Ramazan şöleni
Hz. Peygamber (s.a.v.) buyuruyor:
“Cennet, mübarek Ramazan ayının şerefine baştanbaşa donatılır. Süs üzerine süs, güzellikler üzerine güzelliklere büründürülür.
Arş altından pek hoş, pek narin, pek güzel bir rüzgâr esmeye başlar; Cennetteki ağaçlar başta olmak üzere her şey vecde gelir.
Her şeyden o kadar güzel sesler çıkar ve hoş kokular yayılır ki, Cennete girecekler bu güzel seslerden daha hoş bir ses ve daha hoş bir koku duymamışlardır.
Nitekim varların en “VAR” olanı olan Allah, sonsuz izzet ve keremi ile şöyle buyurur:
“Ey Rıdvan(Cennet kapısını bekleyen melek!), Cennetin bütün rahmet ve nimet kapılarını aç, aç ki, rahmet ve bereketim habibim Ahmed’in oruç tutan ümmeti üzerine dökülüp saçılsın.

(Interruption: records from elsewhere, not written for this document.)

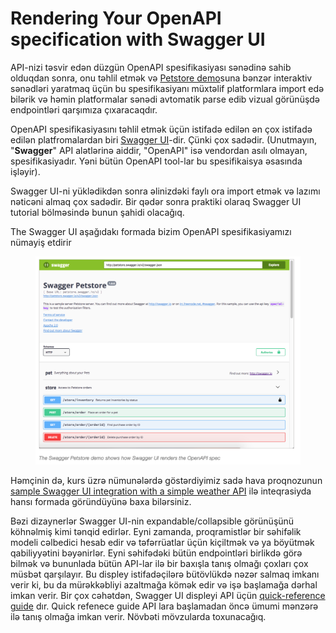 # Rendering Your OpenAPI specification with Swagger UI

API-nizi təsvir edən düzgün OpenAPI spesifikasiyası sənədinə sahib olduqdan sonra, onu təhlil etmək və [Petstore demo](http://petstore.swagger.io/)suna bənzər interaktiv sənədləri yaratmaq üçün bu spesifikasiyanı müxtəlif platformlara import edə bilərik və həmin platformalar sənədi avtomatik parse edib vizual görünüşdə endpointləri qarşımıza çıxaracaqdır.&#x20;

OpenAPI spesifikasiyasını təhlil etmək üçün istifadə edilən ən çox istifadə edilən platfromalardan biri [Swagger UI](https://github.com/swagger-api/swagger-ui)-dir. Çünki çox sadədir. (Unutmayın, "**Swagger**" API alətlərinə aiddir, "OpenAPI" isə vendordan asılı olmayan, spesifikasiyadır. Yəni bütün OpenAPI tool-lar bu spesifikaisya əsasında işləyir).

Swagger UI-ni yüklədikdən sonra əlinizdəki faylı ora import etmək və lazımı nəticəni almaq çox sadədir. Bir qədər sonra praktiki olaraq Swagger UI tutorial  bölməsində bunun şahidi olacağıq.

The Swagger UI aşağıdakı formada bizim OpenAPI spesifikasiyamızı nümayiş etdirir

<figure><img src=".gitbook/assets/image (1) (1) (1).png" alt=""><figcaption></figcaption></figure>

Həmçinin də, kurs üzrə nümunələrdə göstərdiyimiz sadə hava proqnozunun  [sample Swagger UI integration with a simple weather API](https://idratherbewriting.com/learnapidoc/assets/files/swagger/) ilə inteqrasiyda hansı formada göründüyünə baxa bilərsiniz.

Bəzi dizaynerlər Swagger UI-nin expandable/collapsible görünüşünü köhnəlmiş kimi tənqid edirlər. Eyni zamanda, proqramistlər bir səhifəlik modeli cəlbedici hesab edir və təfərrüatlar üçün kiçiltmək və ya böyütmək qabiliyyətini bəyənirlər. Eyni səhifədəki bütün endpointləri birlikdə görə bilmək və bununlada bütün API-lar ilə bir baxışla tanış olmağı çoxları çox müsbət qarşılayır. Bu displey istifadəçilərə bütövlükdə nəzər salmaq imkanı verir ki, bu da mürəkkəbliyi azaltmağa kömək edir və işə başlamağa dərhal imkan verir. Bir çox cəhətdən, Swagger UI displeyi API üçün  [quick-reference guide](https://idratherbewriting.com/learnapidoc/docapis\_doc\_quick\_reference.html) dır. Quick refenece guide API lara başlamadan öncə ümumi mənzərə ilə tanış olmağa imkan verir. Növbəti mövzularda toxunacağıq.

Ey Mâlik(Cehennem kapısını bekleyen melek!), Cehennemin bütün kapılarını Ramazan boyunca oruçlulara kapat. Çünkü onlar oruç tutup, namazlarını kıldıkça ben onların günahlarını bağışlarım.
Ey Cibril, sen de yeryüzüne in. Müslümanların düşmanı olan şeytanları zincirlere vur; her şeyden sevgili Muhammed’in oruç tutan ümmetinin oruçlarının yüksek sevabını düşürmesinler, kalplerine fitne ve fesat salmasınlar.”
Diğer taraftan rahmeti ve mağfireti bol ve rahmeti gazabından fazla olan Rabbimizin emri gereğince Ramazan ayının her gecesinde melekler tarafından sabaha kadar şu ilâhi emir hiç durmadan tekrarlanır:
“Ey hayrı talep edenler, ihtiyacı olanınız yok mu? İsteyin ve daha fazla isteyin. İstediğiniz şeyler verilir.
Ey asiler, sizlerden kötülüklerinden sakınan, günahlarından tövbe ve istiğfar eden yok mu? Yalvarıp yakarsın, dua edip niyaz etsin de Allah günahlarınızı bağışlasın ve Cehenneminden sizleri azad etsin(1).”
*****
Müminlere Ramazan ayına özgü müjdeler…
Yine Hz. Peygamber(s.a.v.) buyuruyor:
“Hiçbir peygamberin ümmetine verilmeyen 5 şey yalnızca benim ümmetime mübarek Ramazanda verilmiştir:
*Bunlardan ilki Cenabı Hak’ın Ramazan ayının girmesiyle ümmetime daha fazla rahmet nazarıyla bakmasıdır ki, Allah’ın kullarına rahmetiyle nazar etmesi, onların ebediyen ilâhi azaptan korunmasına işaret eder.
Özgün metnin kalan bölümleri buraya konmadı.